Bettiol received notice of the $500,000 award from the NSF’s Faculty Early Career Development program (CAREER) in the spring. The program recognizes early-career faculty who have not yet received tenure for their potential to serve as academic role models, integrate STEM education and research, and, through their work, advance the mission of their department and institution.
The grant, “Curvature, Topology, and Geometric PDEs, with new tools from Applied Mathematics,” will support research that seeks to break down traditional boundaries between pure and applied mathematics. The award will also fund a 3D printing lab—the first of its kind in any Bronx CUNY institution—to enable experiential learning.
Bettiol, who has taught at Lehman since 2018, is one of a new wave of scientists using the unique strengths of both pure and applied mathematics to increase the respective potential of each field.
Traditionally, the way that ideas used to flow was from pure to applied math,” said Bettiol, whose focus is pure mathematics. “But applied mathematics has developed very powerful new ideas that can be reverse engineered back into pure math to study problems related to geometry and topology” [the study of geometrical objects in space.] The end game is to prove a pure mathematical result, but using the real world to get there.”

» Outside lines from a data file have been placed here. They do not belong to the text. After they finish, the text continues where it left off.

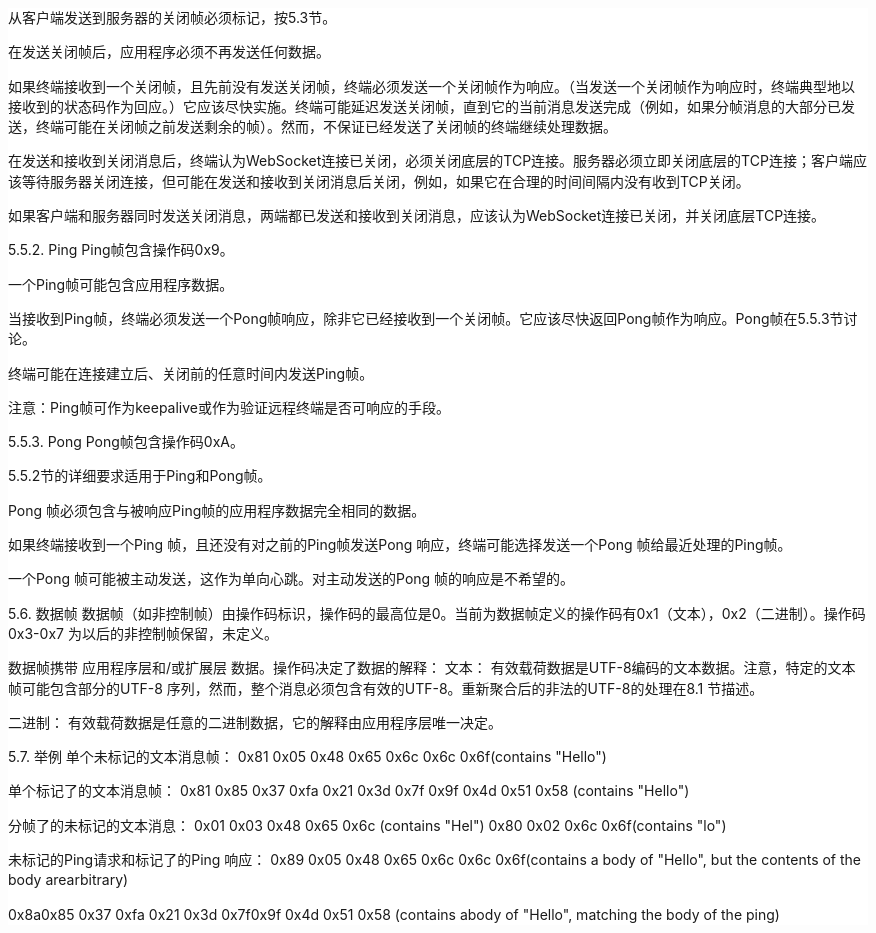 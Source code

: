 从客户端发送到服务器的关闭帧必须标记，按5.3节。
 
在发送关闭帧后，应用程序必须不再发送任何数据。
 
如果终端接收到一个关闭帧，且先前没有发送关闭帧，终端必须发送一个关闭帧作为响应。（当发送一个关闭帧作为响应时，终端典型地以接收到的状态码作为回应。）它应该尽快实施。终端可能延迟发送关闭帧，直到它的当前消息发送完成（例如，如果分帧消息的大部分已发送，终端可能在关闭帧之前发送剩余的帧）。然而，不保证已经发送了关闭帧的终端继续处理数据。
 
在发送和接收到关闭消息后，终端认为WebSocket连接已关闭，必须关闭底层的TCP连接。服务器必须立即关闭底层的TCP连接；客户端应该等待服务器关闭连接，但可能在发送和接收到关闭消息后关闭，例如，如果它在合理的时间间隔内没有收到TCP关闭。
 
如果客户端和服务器同时发送关闭消息，两端都已发送和接收到关闭消息，应该认为WebSocket连接已关闭，并关闭底层TCP连接。
 
5.5.2.      Ping
Ping帧包含操作码0x9。
 
一个Ping帧可能包含应用程序数据。
 
当接收到Ping帧，终端必须发送一个Pong帧响应，除非它已经接收到一个关闭帧。它应该尽快返回Pong帧作为响应。Pong帧在5.5.3节讨论。
 
终端可能在连接建立后、关闭前的任意时间内发送Ping帧。
 
注意：Ping帧可作为keepalive或作为验证远程终端是否可响应的手段。
 
 
5.5.3.      Pong
Pong帧包含操作码0xA。
 
5.5.2节的详细要求适用于Ping和Pong帧。
 
Pong 帧必须包含与被响应Ping帧的应用程序数据完全相同的数据。
 
如果终端接收到一个Ping 帧，且还没有对之前的Ping帧发送Pong 响应，终端可能选择发送一个Pong 帧给最近处理的Ping帧。
 
一个Pong 帧可能被主动发送，这作为单向心跳。对主动发送的Pong 帧的响应是不希望的。
 
 
5.6.       数据帧
数据帧（如非控制帧）由操作码标识，操作码的最高位是0。当前为数据帧定义的操作码有0x1（文本），0x2（二进制）。操作码0x3-0x7 为以后的非控制帧保留，未定义。
 
数据帧携带 应用程序层和/或扩展层 数据。操作码决定了数据的解释：
文本：
有效载荷数据是UTF-8编码的文本数据。注意，特定的文本帧可能包含部分的UTF-8   序列，然而，整个消息必须包含有效的UTF-8。重新聚合后的非法的UTF-8的处理在8.1  节描述。
 
二进制：
有效载荷数据是任意的二进制数据，它的解释由应用程序层唯一决定。
 
5.7.       举例
单个未标记的文本消息帧：
0x81 0x05 0x48 0x65 0x6c 0x6c 0x6f(contains "Hello")
 
单个标记了的文本消息帧：
0x81 0x85 0x37 0xfa 0x21 0x3d 0x7f 0x9f 0x4d 0x51 0x58 (contains "Hello")
 
分帧了的未标记的文本消息：
0x01 0x03 0x48 0x65 0x6c (contains "Hel")
0x80 0x02 0x6c 0x6f(contains "lo")
 
未标记的Ping请求和标记了的Ping 响应：
0x89 0x05 0x48 0x65 0x6c 0x6c 0x6f(contains a body of "Hello", but the contents of the body arearbitrary)
 
0x8a0x85 0x37 0xfa 0x21 0x3d 0x7f0x9f 0x4d 0x51 0x58 (contains abody of "Hello", matching the body of the ping)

The same techniques from applied mathematics used by air traffic control, financial firms, and companies planning delivery routes can be used to extract new information about the global shape of an abstract space from the way it is curved, he explained. “It also helps us understand the shape and stability of the physical universe as if we could see it from the outside, and we can use the same mathematical framework to analyze the surface of a cell, or the interface between layers in the atmosphere, or the shape of the wing of an airplane.”
In addition to supporting research, CAREER awards are intended to promote STEM education. Bettiol’s grant will provide stipends for graduate research assistants, while the research techniques employed will inform his classroom teaching. He has already revamped Fall 2022 courses with the same “reverse engineered” approach, using applied mathematical tools to teach pure mathematics such as linear algebra, and developed new courses for 2023.
The 3D printing lab will be a major component of the course revamp by enabling students to see the final result of their computations. “They can print and test the objects and analyze how optimal the shape is for whatever function it is supposed to perform,” he said. “Instead of doing it only abstractly or on a computer, they will now hold it in their hands.”
The lab will also be used to host outreach events in partnership with Bronx Community College to attract a diverse pool of students to mathematics and increase the number of graduates with high-demand STEM qualifications.